As part of a competition organized by Städtische Werke AG in Kassel, the House of Energy e.V. and hessian.ai, Qnovi GmbH developed an efficient and precise system to forecast the residual electricity demand of a municipal maintenance facility for the next day.

This required two models: one to predict the electrical output of the in-house solar array and another to forecast on-site consumption. While the generated solar power is primarily influenced by the weather, consumption forecasting is dominated by operational workflows and human factors. For example, the system can accurately reflect the impact of bridge days (long weekends) or strike announcements on the facility’s required electrical power.

From the model predictions, it is possible to derive how much residual energy the energy supply company (EVU) must provide to the customer in the next 24 hours distributed over 15-minute intervals. This forecast can be used by the power supply company to make more targeted purchases on the EPEX day-ahead market.

Summary of the Working Process

Icons created by Freepik , Smashicons, Eucalyp - Flaticon

Background

Qnovi Example

An important part of the energy transition is the expansion of decentralized renewable energy sources. A large area of use in this context are systems for generating in-house electricity via photovoltaic modules on industrial and commercial properties. The electricity generated is primarily consumed by the customers themselves. Additional capacities are purchased if the required quantities are not sufficient. If too much electricity is generated, it is fed into the power grid and sold. The resulting residual load (residual load = energy demand - self-generated energy) must be provided by the energy supplier.

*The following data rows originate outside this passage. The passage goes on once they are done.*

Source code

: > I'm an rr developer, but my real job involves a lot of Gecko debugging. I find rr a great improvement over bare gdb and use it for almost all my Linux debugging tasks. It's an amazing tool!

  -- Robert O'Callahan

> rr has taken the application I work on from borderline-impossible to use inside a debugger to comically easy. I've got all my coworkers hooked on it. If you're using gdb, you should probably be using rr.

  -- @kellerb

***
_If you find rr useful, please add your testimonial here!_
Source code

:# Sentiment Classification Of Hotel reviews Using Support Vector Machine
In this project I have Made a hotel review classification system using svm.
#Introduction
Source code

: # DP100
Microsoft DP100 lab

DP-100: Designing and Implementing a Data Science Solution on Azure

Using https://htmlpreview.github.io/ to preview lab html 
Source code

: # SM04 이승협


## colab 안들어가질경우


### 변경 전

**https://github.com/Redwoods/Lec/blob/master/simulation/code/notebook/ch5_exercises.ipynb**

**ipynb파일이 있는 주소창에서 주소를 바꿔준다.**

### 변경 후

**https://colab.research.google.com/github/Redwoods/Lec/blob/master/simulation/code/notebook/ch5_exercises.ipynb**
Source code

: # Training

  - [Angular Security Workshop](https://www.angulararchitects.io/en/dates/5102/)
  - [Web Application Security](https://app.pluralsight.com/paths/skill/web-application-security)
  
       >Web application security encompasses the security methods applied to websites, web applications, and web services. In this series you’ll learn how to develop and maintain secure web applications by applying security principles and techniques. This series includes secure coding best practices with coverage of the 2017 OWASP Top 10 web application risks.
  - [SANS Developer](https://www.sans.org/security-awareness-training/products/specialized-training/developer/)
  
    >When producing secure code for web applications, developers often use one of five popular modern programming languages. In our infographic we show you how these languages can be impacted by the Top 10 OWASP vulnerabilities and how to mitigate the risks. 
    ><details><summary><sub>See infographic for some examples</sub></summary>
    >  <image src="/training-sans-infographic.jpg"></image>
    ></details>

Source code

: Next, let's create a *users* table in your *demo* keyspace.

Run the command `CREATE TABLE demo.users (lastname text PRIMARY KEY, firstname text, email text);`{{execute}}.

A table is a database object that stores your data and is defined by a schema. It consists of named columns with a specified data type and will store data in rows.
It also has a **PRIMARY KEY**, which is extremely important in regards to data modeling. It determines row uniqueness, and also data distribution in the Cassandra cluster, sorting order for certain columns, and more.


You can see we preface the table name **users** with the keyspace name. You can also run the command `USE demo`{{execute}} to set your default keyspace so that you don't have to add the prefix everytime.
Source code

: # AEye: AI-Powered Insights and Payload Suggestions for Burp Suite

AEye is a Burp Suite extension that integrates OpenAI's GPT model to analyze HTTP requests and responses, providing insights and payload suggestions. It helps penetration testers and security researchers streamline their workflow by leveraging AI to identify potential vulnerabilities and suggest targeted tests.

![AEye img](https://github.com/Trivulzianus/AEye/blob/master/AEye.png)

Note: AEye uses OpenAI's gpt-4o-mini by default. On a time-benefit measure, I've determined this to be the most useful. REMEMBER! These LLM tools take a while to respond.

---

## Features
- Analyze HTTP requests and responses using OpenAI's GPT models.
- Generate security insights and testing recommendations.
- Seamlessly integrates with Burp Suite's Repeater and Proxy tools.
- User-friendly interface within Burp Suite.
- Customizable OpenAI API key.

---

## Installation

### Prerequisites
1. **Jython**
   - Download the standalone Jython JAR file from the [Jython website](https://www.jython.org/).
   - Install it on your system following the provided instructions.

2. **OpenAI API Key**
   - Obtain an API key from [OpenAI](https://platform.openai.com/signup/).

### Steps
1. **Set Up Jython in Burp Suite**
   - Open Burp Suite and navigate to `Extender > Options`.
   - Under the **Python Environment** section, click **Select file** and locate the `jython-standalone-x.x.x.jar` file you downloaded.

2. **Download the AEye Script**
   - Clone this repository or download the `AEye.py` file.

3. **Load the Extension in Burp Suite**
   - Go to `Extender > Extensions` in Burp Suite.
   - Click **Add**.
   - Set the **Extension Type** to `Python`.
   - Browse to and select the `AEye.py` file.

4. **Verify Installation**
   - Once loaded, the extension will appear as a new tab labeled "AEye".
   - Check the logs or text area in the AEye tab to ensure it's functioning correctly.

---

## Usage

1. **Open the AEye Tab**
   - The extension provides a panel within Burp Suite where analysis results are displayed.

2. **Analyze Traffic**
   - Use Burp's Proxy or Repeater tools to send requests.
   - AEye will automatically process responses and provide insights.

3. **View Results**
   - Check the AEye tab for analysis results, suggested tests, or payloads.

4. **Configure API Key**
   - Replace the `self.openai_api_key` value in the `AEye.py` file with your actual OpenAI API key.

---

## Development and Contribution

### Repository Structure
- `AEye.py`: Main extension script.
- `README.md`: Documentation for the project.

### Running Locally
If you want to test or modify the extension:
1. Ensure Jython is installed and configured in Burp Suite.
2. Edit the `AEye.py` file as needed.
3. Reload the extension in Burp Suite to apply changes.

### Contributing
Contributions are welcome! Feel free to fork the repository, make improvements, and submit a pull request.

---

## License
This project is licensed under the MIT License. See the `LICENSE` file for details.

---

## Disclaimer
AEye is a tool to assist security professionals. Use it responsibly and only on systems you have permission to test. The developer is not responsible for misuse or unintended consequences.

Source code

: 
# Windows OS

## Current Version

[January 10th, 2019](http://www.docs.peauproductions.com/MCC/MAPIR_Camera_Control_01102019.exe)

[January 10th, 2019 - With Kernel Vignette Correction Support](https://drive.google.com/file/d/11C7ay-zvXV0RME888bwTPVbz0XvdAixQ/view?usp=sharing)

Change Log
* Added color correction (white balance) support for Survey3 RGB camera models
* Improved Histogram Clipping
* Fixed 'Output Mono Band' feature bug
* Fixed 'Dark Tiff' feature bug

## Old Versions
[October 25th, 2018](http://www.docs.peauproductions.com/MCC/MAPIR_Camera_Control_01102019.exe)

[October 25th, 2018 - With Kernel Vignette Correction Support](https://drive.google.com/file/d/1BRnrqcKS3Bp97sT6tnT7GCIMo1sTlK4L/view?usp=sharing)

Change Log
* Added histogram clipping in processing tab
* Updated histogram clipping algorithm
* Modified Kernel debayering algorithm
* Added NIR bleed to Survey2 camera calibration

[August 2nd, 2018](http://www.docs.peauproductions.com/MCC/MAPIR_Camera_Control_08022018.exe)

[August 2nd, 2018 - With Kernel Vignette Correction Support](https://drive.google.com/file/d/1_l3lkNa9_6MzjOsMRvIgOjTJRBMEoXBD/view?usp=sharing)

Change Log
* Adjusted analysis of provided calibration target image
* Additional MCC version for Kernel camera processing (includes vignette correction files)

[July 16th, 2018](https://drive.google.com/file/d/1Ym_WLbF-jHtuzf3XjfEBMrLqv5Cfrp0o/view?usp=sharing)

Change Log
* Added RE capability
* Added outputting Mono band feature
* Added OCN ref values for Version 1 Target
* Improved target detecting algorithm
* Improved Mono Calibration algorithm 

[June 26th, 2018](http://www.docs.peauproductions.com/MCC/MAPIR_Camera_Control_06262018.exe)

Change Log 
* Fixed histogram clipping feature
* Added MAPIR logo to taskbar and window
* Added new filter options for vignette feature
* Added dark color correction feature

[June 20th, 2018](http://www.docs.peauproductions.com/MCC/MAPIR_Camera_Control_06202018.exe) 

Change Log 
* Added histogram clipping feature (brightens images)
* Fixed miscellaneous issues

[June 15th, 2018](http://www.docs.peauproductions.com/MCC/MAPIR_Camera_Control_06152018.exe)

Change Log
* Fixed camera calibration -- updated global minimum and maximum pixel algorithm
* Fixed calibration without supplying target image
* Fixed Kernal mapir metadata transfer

To ensure a stable energy supply, energy providers rely on forecasts of residual loads. In the past, these residual loads could be forecast based on many years of experience and statistics. Now, the amount of solar installations, and thus the amount of self-generated electricity, continues to increase. This makes forecasting residual loads more and more complex, as there are additional dependencies on external factors such as weather. However, forecasting the residual power demand is necessary to maintain a safe and proper power supply operation.

Our Procedure

Data Analysis - Load

Data Outliers

First, an intensive data investigation and preparation was carried out. Among other things, two issues were noticed with the load. During the time changeover, there were duplicate and inconsistent data lines, and at the same time the load value was 0. In addition, there also seems to have been a load drop on 09.05.2020 at 19:30. Since there usually was a base load and loads of 0 kW differ significantly from this base load, these values were marked as outliers, removed and the adjacent values were interpolated. Otherwise, there could have been a strong influence on the later forecasts.

In order to investigate in more detail which input data are useful at all for later modeling, further analyses were performed. In general, the electric load is strongly dependent on seasonality. For example, electricity consumption in winter differs significantly from that in summer. Thus, the seasonal differences of spring, summer, fall and winter must be represented by the model. This is done by categorizing the respective year into different sections. Since this is not the general load, but the load of a specific company, other factors play a role. These include, for example, the start of work, break times, different vacation periods or the general capacity utilization of the facility. Similarly, there are also strong differences between the weekend and the working week. During the working week, both the base load and the peak load of operations are significantly higher. Public holidays and strikes have a similar influence.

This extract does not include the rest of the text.